-- Opening Marker --

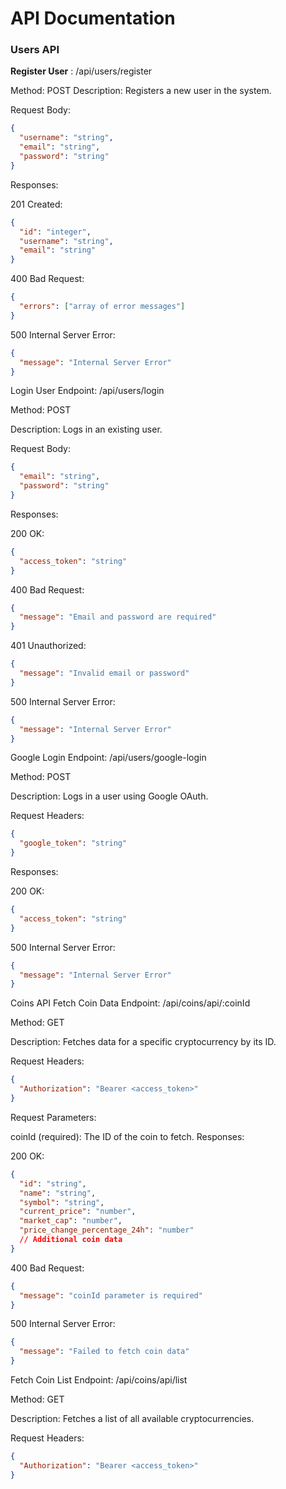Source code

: # API Documentation
### Users API
**Register User**
: /api/users/register

Method: POST
Description: Registers a new user in the system.

Request Body:

```json
{
  "username": "string",
  "email": "string",
  "password": "string"
}
```

Responses:

201 Created:

```json
{
  "id": "integer",
  "username": "string",
  "email": "string"
}
```

400 Bad Request:

```json
{
  "errors": ["array of error messages"]
}
```

500 Internal Server Error:
```json
{
  "message": "Internal Server Error"
}
```

Login User
Endpoint: /api/users/login

Method: POST

Description: Logs in an existing user.

Request Body:

```json
{
  "email": "string",
  "password": "string"
}
```

Responses:

200 OK:
```json
{
  "access_token": "string"
}
```

400 Bad Request:
```json
{
  "message": "Email and password are required"
}
```

401 Unauthorized:
```json
{
  "message": "Invalid email or password"
}
```
500 Internal Server Error:

```json
{
  "message": "Internal Server Error"
}
```

Google Login
Endpoint: /api/users/google-login

Method: POST

Description: Logs in a user using Google OAuth.

Request Headers:

```json
{
  "google_token": "string"
}
```

Responses:

200 OK:

```json
{
  "access_token": "string"
}
```

500 Internal Server Error:
```json
{
  "message": "Internal Server Error"
}
```

Coins API
Fetch Coin Data
Endpoint: /api/coins/api/:coinId

Method: GET

Description: Fetches data for a specific cryptocurrency by its ID.

Request Headers:

```json
{
  "Authorization": "Bearer <access_token>"
}
```

Request Parameters:

coinId (required): The ID of the coin to fetch.
Responses:

200 OK:
```json
{
  "id": "string",
  "name": "string",
  "symbol": "string",
  "current_price": "number",
  "market_cap": "number",
  "price_change_percentage_24h": "number"
  // Additional coin data
}
```
400 Bad Request:
```json
{
  "message": "coinId parameter is required"
}
```

500 Internal Server Error:
```json
{
  "message": "Failed to fetch coin data"
}
```

Fetch Coin List
Endpoint: /api/coins/api/list

Method: GET

Description: Fetches a list of all available cryptocurrencies.

Request Headers:

```json
{
  "Authorization": "Bearer <access_token>"
}
```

-- Closing Marker --

§ **WORK REQUEST**:
Because pictures are not wanted, give every entry above again exactly without them.

§ **THE ANSWER**:
Source code

: # API Documentation
### Users API
**Register User**
: /api/users/register

Method: POST
Description: Registers a new user in the system.

Request Body:

```json
{
  "username": "string",
  "email": "string",
  "password": "string"
}
```

Responses:

201 Created:

```json
{
  "id": "integer",
  "username": "string",
  "email": "string"
}
```

400 Bad Request:

```json
{
  "errors": ["array of error messages"]
}
```

500 Internal Server Error:
```json
{
  "message": "Internal Server Error"
}
```

Login User
Endpoint: /api/users/login

Method: POST

Description: Logs in an existing user.

Request Body:

```json
{
  "email": "string",
  "password": "string"
}
```

Responses:

200 OK:
```json
{
  "access_token": "string"
}
```

400 Bad Request:
```json
{
  "message": "Email and password are required"
}
```

401 Unauthorized:
```json
{
  "message": "Invalid email or password"
}
```
500 Internal Server Error:

```json
{
  "message": "Internal Server Error"
}
```

Google Login
Endpoint: /api/users/google-login

Method: POST

Description: Logs in a user using Google OAuth.

Request Headers:

```json
{
  "google_token": "string"
}
```

Responses:

200 OK:

```json
{
  "access_token": "string"
}
```

500 Internal Server Error:
```json
{
  "message": "Internal Server Error"
}
```

Coins API
Fetch Coin Data
Endpoint: /api/coins/api/:coinId

Method: GET

Description: Fetches data for a specific cryptocurrency by its ID.

Request Headers:

```json
{
  "Authorization": "Bearer <access_token>"
}
```

Request Parameters:

coinId (required): The ID of the coin to fetch.
Responses:

200 OK:
```json
{
  "id": "string",
  "name": "string",
  "symbol": "string",
  "current_price": "number",
  "market_cap": "number",
  "price_change_percentage_24h": "number"
  // Additional coin data
}
```
400 Bad Request:
```json
{
  "message": "coinId parameter is required"
}
```

500 Internal Server Error:
```json
{
  "message": "Failed to fetch coin data"
}
```

Fetch Coin List
Endpoint: /api/coins/api/list

Method: GET

Description: Fetches a list of all available cryptocurrencies.

Request Headers:

```json
{
  "Authorization": "Bearer <access_token>"
}
```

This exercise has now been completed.